To do - For each line below that includes the word "return", make a copy.

[Saved entries]
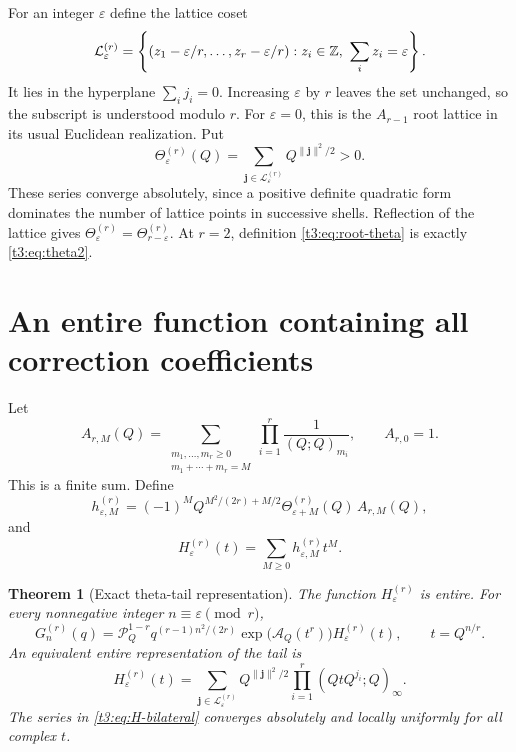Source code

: \documentclass[11pt,openany]{book}
\numberwithin{equation}{chapter}
\theoremstyle{plain}
\newtheorem{theorem}{Theorem}[chapter]
\theoremstyle{definition}
\theoremstyle{remark}
\newcommand{\pp}[1]{(Q;Q)_{#1}}
\newcommand{\Pinf}{\mathcal P_Q}
\newcommand{\A}{\mathcal A_Q}
\newcommand{\eps}{\varepsilon}
\newcommand{\T}{\Theta}
\begin{document}
For an integer $\eps$ define the lattice coset
\begin{equation}\label{t3:eq:Lattice}
 \mathcal L_{\eps}^{(r)}=
 \left\{(z_1-\eps/r,\ldots,z_r-\eps/r):
 z_i\in\Z,\ \sum_i z_i=\eps\right\}.
\end{equation}
It lies in the hyperplane $\sum_i j_i=0$. Increasing $\eps$ by $r$ leaves the set unchanged, so the subscript is understood modulo $r$. For $\eps=0$, this is the $A_{r-1}$ root lattice in its usual Euclidean realization. Put
\begin{equation}\label{t3:eq:root-theta}
 \T_{\eps}^{(r)}(Q)=
 \sum_{\boldsymbol j\in\mathcal L_{\eps}^{(r)}}
 Q^{\|\boldsymbol j\|^2/2}>0.
\end{equation}
These series converge absolutely, since a positive definite quadratic form dominates the number of lattice points in successive shells. Reflection of the lattice gives
$\T_{\eps}^{(r)}=\T_{r-\eps}^{(r)}$. At $r=2$, definition \eqref{t3:eq:root-theta} is exactly \eqref{t3:eq:theta2}.

\section{An entire function containing all correction coefficients}

Let
\begin{equation}\label{t3:eq:comp-coeff}
 A_{r,M}(Q)=
 \sum_{\substack{m_1,\ldots,m_r\ge0\\m_1+\cdots+m_r=M}}
 \prod_{i=1}^r\frac1{\pp{m_i}},\qquad A_{r,0}=1.
\end{equation}
This is a finite sum. Define
\begin{equation}\label{t3:eq:h-coeff}
 h_{\eps,M}^{(r)}=
 (-1)^M Q^{M^2/(2r)+M/2}\T_{\eps+M}^{(r)}(Q)\,A_{r,M}(Q),
\end{equation}
and
\begin{equation}\label{t3:eq:H-entire}
 H_{\eps}^{(r)}(t)=\sum_{M\ge0}h_{\eps,M}^{(r)}t^M.
\end{equation}

\begin{theorem}[Exact theta-tail representation]\label{t3:thm:theta-tail}
The function $H_{\eps}^{(r)}$ is entire. For every nonnegative integer $n\equiv\eps\pmod r$,
\begin{equation}\label{t3:eq:Galois-exact}
 \boxed{\displaystyle
 G_n^{(r)}(q)=\Pinf^{1-r}
 q^{(r-1)n^2/(2r)}
 \exp\!\bigl(\A(t^r)\bigr)H_{\eps}^{(r)}(t),
 \qquad t=Q^{n/r}.}
\end{equation}
An equivalent entire representation of the tail is
\begin{equation}\label{t3:eq:H-bilateral}
 H_{\eps}^{(r)}(t)=
 \sum_{\boldsymbol j\in\mathcal L_{\eps}^{(r)}}
 Q^{\|\boldsymbol j\|^2/2}
 \prod_{i=1}^r(QtQ^{j_i};Q)_\infty.
\end{equation}
The series in \eqref{t3:eq:H-bilateral} converges absolutely and locally uniformly for all complex $t$.
\end{theorem}
\end{document}
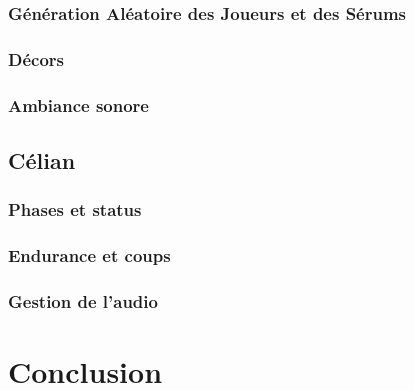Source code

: \documentclass{article}
\begin{document}
\subsubsection{Génération Aléatoire des Joueurs et des Sérums}

\subsubsection{Décors}

\subsubsection{Ambiance sonore}

\subsection{Célian}

\subsubsection{Phases et status}

\subsubsection{Endurance et coups}

\subsubsection{Gestion de l'audio}

\section{Conclusion}
\end{document}
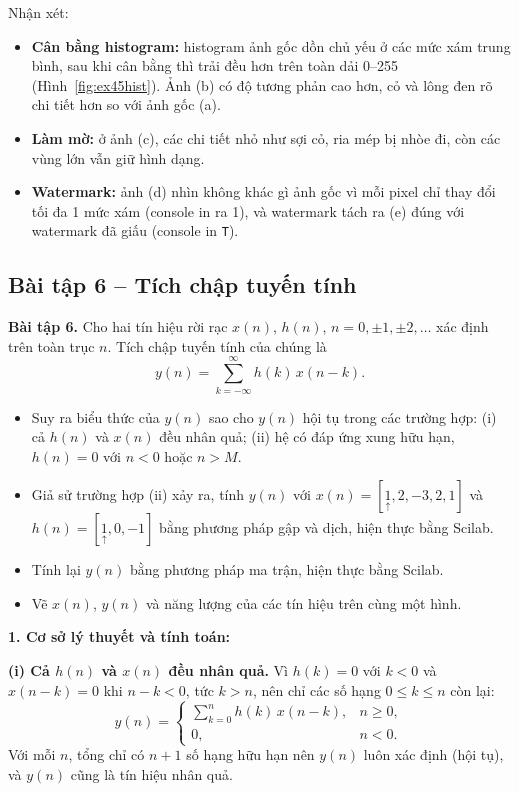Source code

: \documentclass[12pt,a4paper]{article}
\newcommand{\org}[1]{\underset{\uparrow}{#1}}
\begin{document}
Nhận xét:
\begin{itemize}
    \item \textbf{Cân bằng histogram:} histogram ảnh gốc dồn chủ yếu ở các mức xám trung bình, sau khi cân bằng thì trải đều hơn trên toàn dải 0--255 (Hình~\ref{fig:ex45hist}). Ảnh (b) có độ tương phản cao hơn, cỏ và lông đen rõ chi tiết hơn so với ảnh gốc (a).
    \item \textbf{Làm mờ:} ở ảnh (c), các chi tiết nhỏ như sợi cỏ, ria mép bị nhòe đi, còn các vùng lớn vẫn giữ hình dạng.
    \item \textbf{Watermark:} ảnh (d) nhìn không khác gì ảnh gốc vì mỗi pixel chỉ thay đổi tối đa 1 mức xám (console in ra 1), và watermark tách ra (e) đúng với watermark đã giấu (console in \texttt{T}).
\end{itemize}

\subsection{Bài tập 6 -- Tích chập tuyến tính}
\begin{mdframed}[style=exbox]
\noindent\textbf{Bài tập 6.} Cho hai tín hiệu rời rạc $x(n)$, $h(n)$, $n = 0, \pm 1, \pm 2, \dots$ xác định trên toàn trục $n$. Tích chập tuyến tính của chúng là
\[
    y(n) = \sum_{k=-\infty}^{\infty} h(k)\, x(n-k).
\]
\begin{itemize}
    \item Suy ra biểu thức của $y(n)$ sao cho $y(n)$ hội tụ trong các trường hợp: (i) cả $h(n)$ và $x(n)$ đều nhân quả; (ii) hệ có đáp ứng xung hữu hạn, $h(n) = 0$ với $n < 0$ hoặc $n > M$.
    \item Giả sử trường hợp (ii) xảy ra, tính $y(n)$ với $x(n) = [\org{1}, 2, -3, 2, 1]$ và $h(n) = [\org{1}, 0, -1]$ bằng phương pháp gập và dịch, hiện thực bằng Scilab.
    \item Tính lại $y(n)$ bằng phương pháp ma trận, hiện thực bằng Scilab.
    \item Vẽ $x(n)$, $y(n)$ và năng lượng của các tín hiệu trên cùng một hình.
\end{itemize}
\end{mdframed}

\noindent\textbf{1. Cơ sở lý thuyết và tính toán:}

\textbf{(i) Cả $h(n)$ và $x(n)$ đều nhân quả.} Vì $h(k) = 0$ với $k < 0$ và $x(n-k) = 0$ khi $n - k < 0$, tức $k > n$, nên chỉ các số hạng $0 \le k \le n$ còn lại:
\begin{equation}
    y(n) =
    \begin{cases}
        \displaystyle\sum_{k=0}^{n} h(k)\, x(n-k), & n \ge 0, \\[2ex]
        0, & n < 0.
    \end{cases}
\end{equation}
Với mỗi $n$, tổng chỉ có $n + 1$ số hạng hữu hạn nên $y(n)$ luôn xác định (hội tụ), và $y(n)$ cũng là tín hiệu nhân quả.
\end{document}
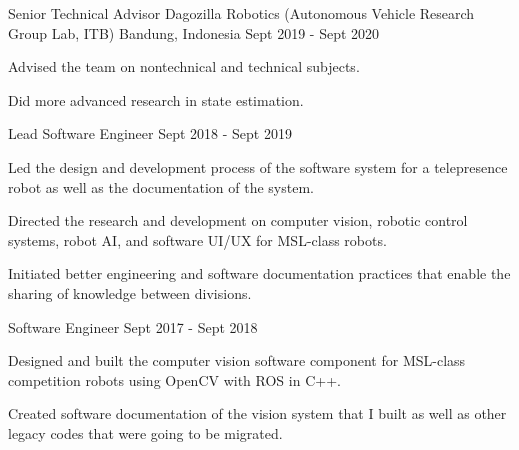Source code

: 

\begin{cventries}
\cventry
{Senior Technical Advisor} %
{Dagozilla Robotics (Autonomous Vehicle Research Group Lab, ITB)} %
{Bandung, Indonesia} %
{Sept 2019 - Sept 2020} %
{
	\begin{cvitems} %
		\item {Advised the team on nontechnical and technical subjects.}
		\item {Did more advanced research in state estimation.}
	\end{cvitems}
}

\cventry
{Lead Software Engineer} %
{} %
{} %
{Sept 2018 - Sept 2019} %
{
	\begin{cvitems} %
		\item {Led the design and development process of the software system for a telepresence robot as well as the documentation of the system.}
		\item {Directed the research and development on computer vision, robotic control systems, robot AI, and software UI/UX for MSL-class robots.}
		\item {Initiated better engineering and software documentation practices that enable the sharing of knowledge between divisions.}
	\end{cvitems}
}

\cventry
{Software Engineer} %
{} %
{} %
{Sept 2017 - Sept 2018} %
{
	\begin{cvitems} %
		\item {Designed and built the computer vision software component for MSL-class competition robots using OpenCV with ROS in C++.}
		\item {Created software documentation of the vision system that I built as well as other legacy codes that were going to be migrated.}
	\end{cvitems}
}


\end{cventries}
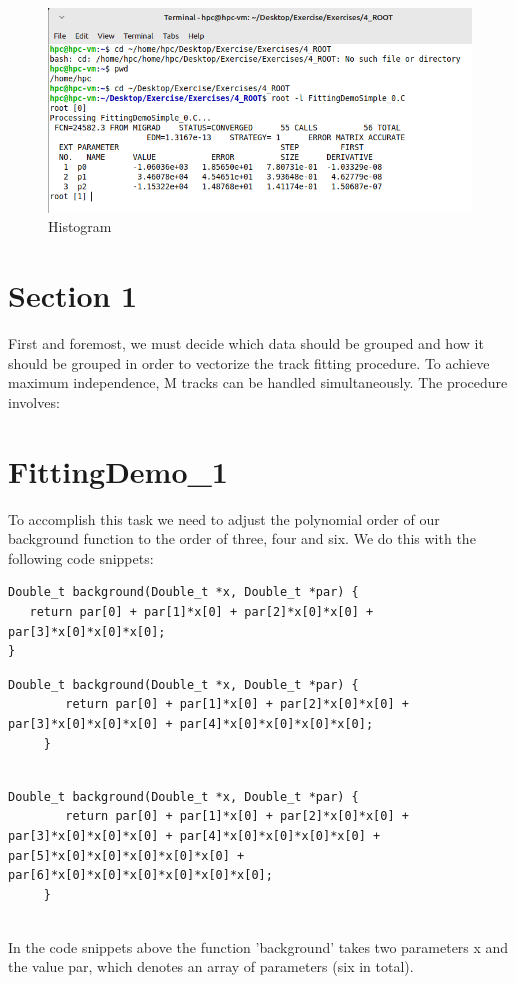 \documentclass{article}
\begin{document}
 \begin{figure}[H]
    \centering
    \includegraphics[scale=0.3]{metrics.png} 
    \caption{Histogram}
    \label{fig:graph}
    \end{figure}

\section*{Section 1}

First and foremost, we must decide which data should be
grouped and how it should be grouped in order to vectorize
the track fitting procedure.
To achieve maximum independence, M tracks can be handled simultaneously.
The procedure involves:

\section*{FittingDemo\_1}
To accomplish this task we need to adjust the polynomial order of our background function
to the order of three, four and six. We do this with the following code snippets: \\[3mm]

\begin{lstlisting}[caption=Order 3]
    Double_t background(Double_t *x, Double_t *par) {
   return par[0] + par[1]*x[0] + par[2]*x[0]*x[0] + par[3]*x[0]*x[0]*x[0];
}

\end{lstlisting}
\begin{lstlisting}[caption=Order 4]
    Double_t background(Double_t *x, Double_t *par) {
        return par[0] + par[1]*x[0] + par[2]*x[0]*x[0] + par[3]*x[0]*x[0]*x[0] + par[4]*x[0]*x[0]*x[0]*x[0];
     }
     
\end{lstlisting}
\begin{lstlisting}[caption=Order 6]
    Double_t background(Double_t *x, Double_t *par) {
        return par[0] + par[1]*x[0] + par[2]*x[0]*x[0] + par[3]*x[0]*x[0]*x[0] + par[4]*x[0]*x[0]*x[0]*x[0] + par[5]*x[0]*x[0]*x[0]*x[0]*x[0] + par[6]*x[0]*x[0]*x[0]*x[0]*x[0]*x[0];
     }
     

\end{lstlisting}

In the code snippets above the function 'background' takes two parameters x and the value par, which denotes
an array of parameters (six in total).

  
\end{document}
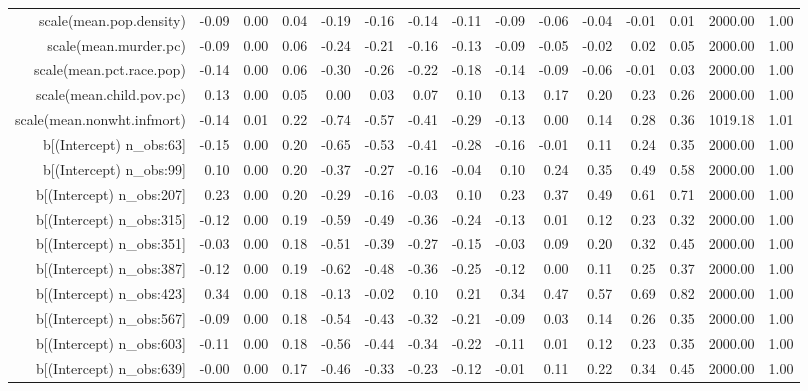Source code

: \begin{table}[ht]
\begin{tabular}{rrrrrrrrrrrrrrr}
  scale(mean.pop.density) & -0.09 & 0.00 & 0.04 & -0.19 & -0.16 & -0.14 & -0.11 & -0.09 & -0.06 & -0.04 & -0.01 & 0.01 & 2000.00 & 1.00 \\ 
  scale(mean.murder.pc) & -0.09 & 0.00 & 0.06 & -0.24 & -0.21 & -0.16 & -0.13 & -0.09 & -0.05 & -0.02 & 0.02 & 0.05 & 2000.00 & 1.00 \\ 
  scale(mean.pct.race.pop) & -0.14 & 0.00 & 0.06 & -0.30 & -0.26 & -0.22 & -0.18 & -0.14 & -0.09 & -0.06 & -0.01 & 0.03 & 2000.00 & 1.00 \\ 
  scale(mean.child.pov.pc) & 0.13 & 0.00 & 0.05 & 0.00 & 0.03 & 0.07 & 0.10 & 0.13 & 0.17 & 0.20 & 0.23 & 0.26 & 2000.00 & 1.00 \\ 
  scale(mean.nonwht.infmort) & -0.14 & 0.01 & 0.22 & -0.74 & -0.57 & -0.41 & -0.29 & -0.13 & 0.00 & 0.14 & 0.28 & 0.36 & 1019.18 & 1.01 \\ 
  b[(Intercept) n\_obs:63] & -0.15 & 0.00 & 0.20 & -0.65 & -0.53 & -0.41 & -0.28 & -0.16 & -0.01 & 0.11 & 0.24 & 0.35 & 2000.00 & 1.00 \\ 
  b[(Intercept) n\_obs:99] & 0.10 & 0.00 & 0.20 & -0.37 & -0.27 & -0.16 & -0.04 & 0.10 & 0.24 & 0.35 & 0.49 & 0.58 & 2000.00 & 1.00 \\ 
  b[(Intercept) n\_obs:207] & 0.23 & 0.00 & 0.20 & -0.29 & -0.16 & -0.03 & 0.10 & 0.23 & 0.37 & 0.49 & 0.61 & 0.71 & 2000.00 & 1.00 \\ 
  b[(Intercept) n\_obs:315] & -0.12 & 0.00 & 0.19 & -0.59 & -0.49 & -0.36 & -0.24 & -0.13 & 0.01 & 0.12 & 0.23 & 0.32 & 2000.00 & 1.00 \\ 
  b[(Intercept) n\_obs:351] & -0.03 & 0.00 & 0.18 & -0.51 & -0.39 & -0.27 & -0.15 & -0.03 & 0.09 & 0.20 & 0.32 & 0.45 & 2000.00 & 1.00 \\ 
  b[(Intercept) n\_obs:387] & -0.12 & 0.00 & 0.19 & -0.62 & -0.48 & -0.36 & -0.25 & -0.12 & 0.00 & 0.11 & 0.25 & 0.37 & 2000.00 & 1.00 \\ 
  b[(Intercept) n\_obs:423] & 0.34 & 0.00 & 0.18 & -0.13 & -0.02 & 0.10 & 0.21 & 0.34 & 0.47 & 0.57 & 0.69 & 0.82 & 2000.00 & 1.00 \\ 
  b[(Intercept) n\_obs:567] & -0.09 & 0.00 & 0.18 & -0.54 & -0.43 & -0.32 & -0.21 & -0.09 & 0.03 & 0.14 & 0.26 & 0.35 & 2000.00 & 1.00 \\ 
  b[(Intercept) n\_obs:603] & -0.11 & 0.00 & 0.18 & -0.56 & -0.44 & -0.34 & -0.22 & -0.11 & 0.01 & 0.12 & 0.23 & 0.35 & 2000.00 & 1.00 \\ 
  b[(Intercept) n\_obs:639] & -0.00 & 0.00 & 0.17 & -0.46 & -0.33 & -0.23 & -0.12 & -0.01 & 0.11 & 0.22 & 0.34 & 0.45 & 2000.00 & 1.00 \\ 

\end{tabular}
\end{table}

Answer to the problem -
   return par[0] + par[1]*x[0] + par[2]*x[0]*x[0] + par[3]*x[0]*x[0]*x[0];
        return par[0] + par[1]*x[0] + par[2]*x[0]*x[0] + par[3]*x[0]*x[0]*x[0] + par[4]*x[0]*x[0]*x[0]*x[0];
        return par[0] + par[1]*x[0] + par[2]*x[0]*x[0] + par[3]*x[0]*x[0]*x[0] + par[4]*x[0]*x[0]*x[0]*x[0] + par[5]*x[0]*x[0]*x[0]*x[0]*x[0] + par[6]*x[0]*x[0]*x[0]*x[0]*x[0]*x[0];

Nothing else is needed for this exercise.